* **Data shown**

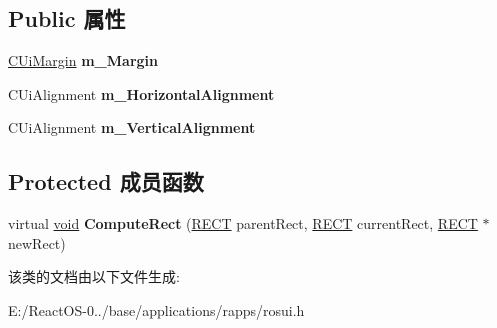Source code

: \subsection*{Public 属性}
\begin{DoxyCompactItemize}
\item 
\mbox{\label{class_c_ui_box_a86afa51f8dcc4f7b7780effd6cd16bb5}} 
\hyperlink{class_c_ui_margin}{C\+Ui\+Margin} {\bfseries m\+\_\+\+Margin}
\item 
\mbox{\label{class_c_ui_box_a6cbad59ec4741352109a9c5bd1564889}} 
C\+Ui\+Alignment {\bfseries m\+\_\+\+Horizontal\+Alignment}
\item 
\mbox{\label{class_c_ui_box_a6f5643ccad6ddaa3f6c643df886c0c80}} 
C\+Ui\+Alignment {\bfseries m\+\_\+\+Vertical\+Alignment}
\end{DoxyCompactItemize}
\subsection*{Protected 成员函数}
\begin{DoxyCompactItemize}
\item 
\mbox{\label{class_c_ui_box_a5c4fe154d7a49674ad155a7a3ffc01e7}} 
virtual \hyperlink{interfacevoid}{void} {\bfseries Compute\+Rect} (\hyperlink{structtag_r_e_c_t}{R\+E\+CT} parent\+Rect, \hyperlink{structtag_r_e_c_t}{R\+E\+CT} current\+Rect, \hyperlink{structtag_r_e_c_t}{R\+E\+CT} $\ast$new\+Rect)
\end{DoxyCompactItemize}


该类的文档由以下文件生成\+:\begin{DoxyCompactItemize}
\item 
E\+:/\+React\+O\+S-\/0../base/applications/rapps/rosui.\+h\end{DoxyCompactItemize}
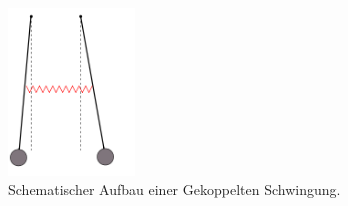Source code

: \begin{figure}[h!]
    \centering
    \includegraphics[width=0.3\textwidth]{bilder/koppel.png}
    \caption{Schematischer Aufbau einer Gekoppelten Schwingung. \cite{skript}} 
    \label{fig:3}
\end{figure}

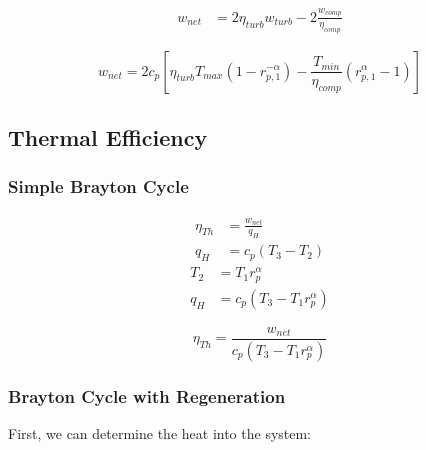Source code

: \documentclass[
	12pt, %
]{brayton_cycle_report_style}
\begin{document}
\vspace{-2.5mm}

\begin{align*}
    w_{net} &= 2\eta_{turb}w_{turb}-2\frac{w_{comp}}{\eta_{comp}} 
\end{align*}


\begin{equation}
    w_{net} = 2c_p[\eta_{turb}T_{max}(1-r_{p,1}^{-\alpha})-\frac{T_{min}}{\eta_{comp}}(r_{p,1}^\alpha-1)] 
\end{equation}

\subsection{Thermal Efficiency}

\subsubsection{Simple Brayton Cycle} 

\vspace{-5mm}

\begin{multicols}{2}
  \begin{align*}
   \eta_{Th} &= \frac{w_{net}}{q_H}\\
   q_H &= c_p(T_3-T_2)
  \end{align*}
  \vspace{1mm}
  \begin{align*}
    T_2 &= T_1r_p^\alpha\\
    q_H &= c_p(T_3-T_1r_p^\alpha)
  \end{align*}
\end{multicols}

\vspace{-5mm}

\begin{equation}
    \eta_{Th}=\frac{w_{net}}{c_p(T_3-T_1r_p^\alpha)}
\end{equation}

\subsubsection{Brayton Cycle with Regeneration} 

First, we can determine the heat into the system:

\vspace{-5mm}
\end{document}
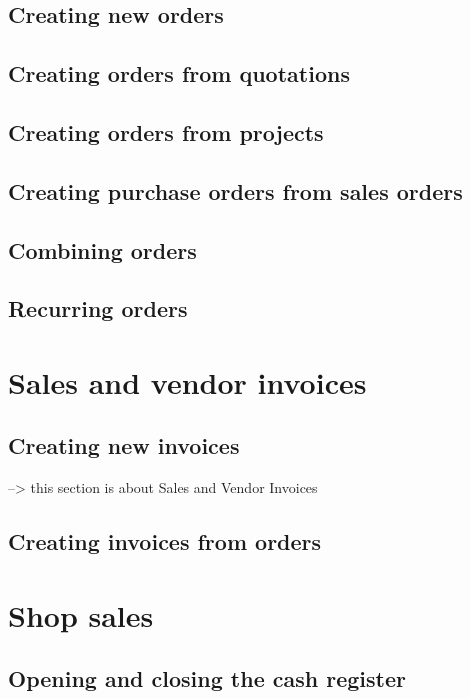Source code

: \section{Creating new orders}

\section{Creating orders from quotations}

\section{Creating orders from projects}

\section{Creating purchase orders from sales orders}

\section{Combining orders}

\section{Recurring orders}


\chapter{Sales and vendor invoices}

\section{Creating new invoices}

--> this section is about Sales and Vendor Invoices

\section{Creating invoices from orders}

\chapter{Shop sales}

\section{Opening and closing the cash register}

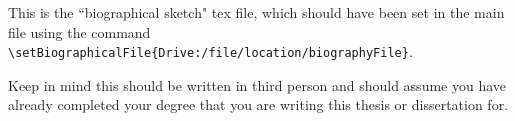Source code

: This is the ``biographical sketch" tex file, which should have been set in the main file using the command \verb|\setBiographicalFile{Drive:/file/location/biographyFile}|.

Keep in mind this should be written in third person and should assume you have already completed your degree that you are writing this thesis or dissertation for. 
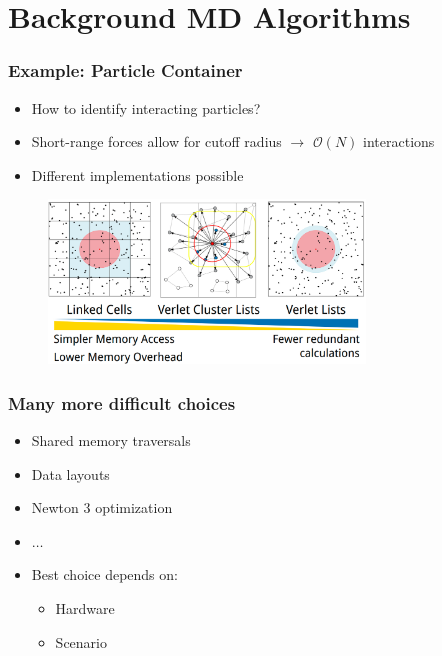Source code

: \documentclass[
	10pt,
	t		%
]{beamer}
\begin{document}
\section{Background MD Algorithms}

\begin{frame}
    \frametitle{Example: Particle Container}

    \begin{itemize}
        \item How to identify interacting particles?
        \item Short-range forces allow for cutoff radius $\rightarrow$ $\mathcal{O}(N)$ interactions
        \item Different implementations possible
    \end{itemize}

    \vspace{0.2cm}
    \begin{figure}
        \centering
        \includegraphics[width=0.75\textwidth]{figures/particle_containers.png}
        \caption{\small{
                \cite{SIAM_PP24}}}
    \end{figure}

\end{frame}


\begin{frame}
    \frametitle{Many more difficult choices}
    \begin{itemize}
        \item Shared memory traversals
        \item Data layouts
        \item Newton 3 optimization
        \item $\dots$


        \item Best choice depends on:
              \begin{itemize}
                  \item Hardware
                  \item Scenario
              \end{itemize}
    \end{itemize}

\end{frame}
\end{document}
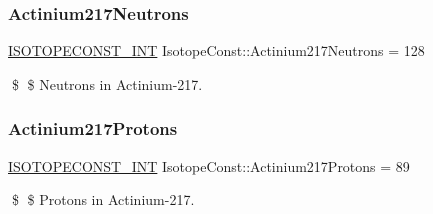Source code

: \subsubsection{\texorpdfstring{Actinium217\+Neutrons}{Actinium217Neutrons}}
{\footnotesize\ttfamily \mbox{\hyperlink{group___isotope_const-_macros_ga5f18360b3e99483a35c32d789e62621c}{I\+S\+O\+T\+O\+P\+E\+C\+O\+N\+S\+T\+\_\+\+I\+NT}} Isotope\+Const\+::\+Actinium217\+Neutrons = 128}

\$ \$ Neutrons in Actinium-\/217. \mbox{\label{group___isotope_const-_actinium-_ac217_gac6430f0ad22d12a58905352e18368d75}} 
\subsubsection{\texorpdfstring{Actinium217\+Protons}{Actinium217Protons}}
{\footnotesize\ttfamily \mbox{\hyperlink{group___isotope_const-_macros_ga5f18360b3e99483a35c32d789e62621c}{I\+S\+O\+T\+O\+P\+E\+C\+O\+N\+S\+T\+\_\+\+I\+NT}} Isotope\+Const\+::\+Actinium217\+Protons = 89}

\$ \$ Protons in Actinium-\/217.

* **How to complete this task**
None of the pictures should be copied, but every record above must be restated in full.

* **Your solution**
Source code

: \subsection*{Public 属性}
\begin{DoxyCompactItemize}
\item 
\mbox{\label{class_c_ui_box_a86afa51f8dcc4f7b7780effd6cd16bb5}} 
\hyperlink{class_c_ui_margin}{C\+Ui\+Margin} {\bfseries m\+\_\+\+Margin}
\item 
\mbox{\label{class_c_ui_box_a6cbad59ec4741352109a9c5bd1564889}} 
C\+Ui\+Alignment {\bfseries m\+\_\+\+Horizontal\+Alignment}
\item 
\mbox{\label{class_c_ui_box_a6f5643ccad6ddaa3f6c643df886c0c80}} 
C\+Ui\+Alignment {\bfseries m\+\_\+\+Vertical\+Alignment}
\end{DoxyCompactItemize}
\subsection*{Protected 成员函数}
\begin{DoxyCompactItemize}
\item 
\mbox{\label{class_c_ui_box_a5c4fe154d7a49674ad155a7a3ffc01e7}} 
virtual \hyperlink{interfacevoid}{void} {\bfseries Compute\+Rect} (\hyperlink{structtag_r_e_c_t}{R\+E\+CT} parent\+Rect, \hyperlink{structtag_r_e_c_t}{R\+E\+CT} current\+Rect, \hyperlink{structtag_r_e_c_t}{R\+E\+CT} $\ast$new\+Rect)
\end{DoxyCompactItemize}


该类的文档由以下文件生成\+:\begin{DoxyCompactItemize}
\item 
E\+:/\+React\+O\+S-\/0../base/applications/rapps/rosui.\+h\end{DoxyCompactItemize}
Source code

: \begin{figure}[h!]
    \centering
    \includegraphics[width=0.3\textwidth]{bilder/koppel.png}
    \caption{Schematischer Aufbau einer Gekoppelten Schwingung. \cite{skript}} 
    \label{fig:3}
\end{figure}

Source code

: \documentclass[
	12pt, %
]{brayton_cycle_report_style}
\begin{document}
\vspace{-2.5mm}

\begin{align*}
    w_{net} &= 2\eta_{turb}w_{turb}-2\frac{w_{comp}}{\eta_{comp}} 
\end{align*}


\begin{equation}
    w_{net} = 2c_p[\eta_{turb}T_{max}(1-r_{p,1}^{-\alpha})-\frac{T_{min}}{\eta_{comp}}(r_{p,1}^\alpha-1)] 
\end{equation}

\subsection{Thermal Efficiency}

\subsubsection{Simple Brayton Cycle} 

\vspace{-5mm}

\begin{multicols}{2}
  \begin{align*}
   \eta_{Th} &= \frac{w_{net}}{q_H}\\
   q_H &= c_p(T_3-T_2)
  \end{align*}
  \vspace{1mm}
  \begin{align*}
    T_2 &= T_1r_p^\alpha\\
    q_H &= c_p(T_3-T_1r_p^\alpha)
  \end{align*}
\end{multicols}

\vspace{-5mm}

\begin{equation}
    \eta_{Th}=\frac{w_{net}}{c_p(T_3-T_1r_p^\alpha)}
\end{equation}

\subsubsection{Brayton Cycle with Regeneration} 

First, we can determine the heat into the system:

\vspace{-5mm}
\end{document}
Source code

: \section{Creating new orders}

\section{Creating orders from quotations}

\section{Creating orders from projects}

\section{Creating purchase orders from sales orders}

\section{Combining orders}

\section{Recurring orders}


\chapter{Sales and vendor invoices}

\section{Creating new invoices}

--> this section is about Sales and Vendor Invoices

\section{Creating invoices from orders}

\chapter{Shop sales}

\section{Opening and closing the cash register}

Source code

: This is the ``biographical sketch" tex file, which should have been set in the main file using the command \verb|\setBiographicalFile{Drive:/file/location/biographyFile}|.

Keep in mind this should be written in third person and should assume you have already completed your degree that you are writing this thesis or dissertation for. 
Source code

: \documentclass[
	10pt,
	t		%
]{beamer}
\begin{document}
\section{Background MD Algorithms}

\begin{frame}
    \frametitle{Example: Particle Container}

    \begin{itemize}
        \item How to identify interacting particles?
        \item Short-range forces allow for cutoff radius $\rightarrow$ $\mathcal{O}(N)$ interactions
        \item Different implementations possible
    \end{itemize}

    \vspace{0.2cm}
    \begin{figure}
        \centering
        \includegraphics[width=0.75\textwidth]{figures/particle_containers.png}
        \caption{\small{
                \cite{SIAM_PP24}}}
    \end{figure}

\end{frame}


\begin{frame}
    \frametitle{Many more difficult choices}
    \begin{itemize}
        \item Shared memory traversals
        \item Data layouts
        \item Newton 3 optimization
        \item $\dots$


        \item Best choice depends on:
              \begin{itemize}
                  \item Hardware
                  \item Scenario
              \end{itemize}
    \end{itemize}

\end{frame}
\end{document}
Source code

: \subsubsection{\texorpdfstring{Actinium217\+Neutrons}{Actinium217Neutrons}}
{\footnotesize\ttfamily \mbox{\hyperlink{group___isotope_const-_macros_ga5f18360b3e99483a35c32d789e62621c}{I\+S\+O\+T\+O\+P\+E\+C\+O\+N\+S\+T\+\_\+\+I\+NT}} Isotope\+Const\+::\+Actinium217\+Neutrons = 128}

\$ \$ Neutrons in Actinium-\/217. \mbox{\label{group___isotope_const-_actinium-_ac217_gac6430f0ad22d12a58905352e18368d75}} 
\subsubsection{\texorpdfstring{Actinium217\+Protons}{Actinium217Protons}}
{\footnotesize\ttfamily \mbox{\hyperlink{group___isotope_const-_macros_ga5f18360b3e99483a35c32d789e62621c}{I\+S\+O\+T\+O\+P\+E\+C\+O\+N\+S\+T\+\_\+\+I\+NT}} Isotope\+Const\+::\+Actinium217\+Protons = 89}

\$ \$ Protons in Actinium-\/217.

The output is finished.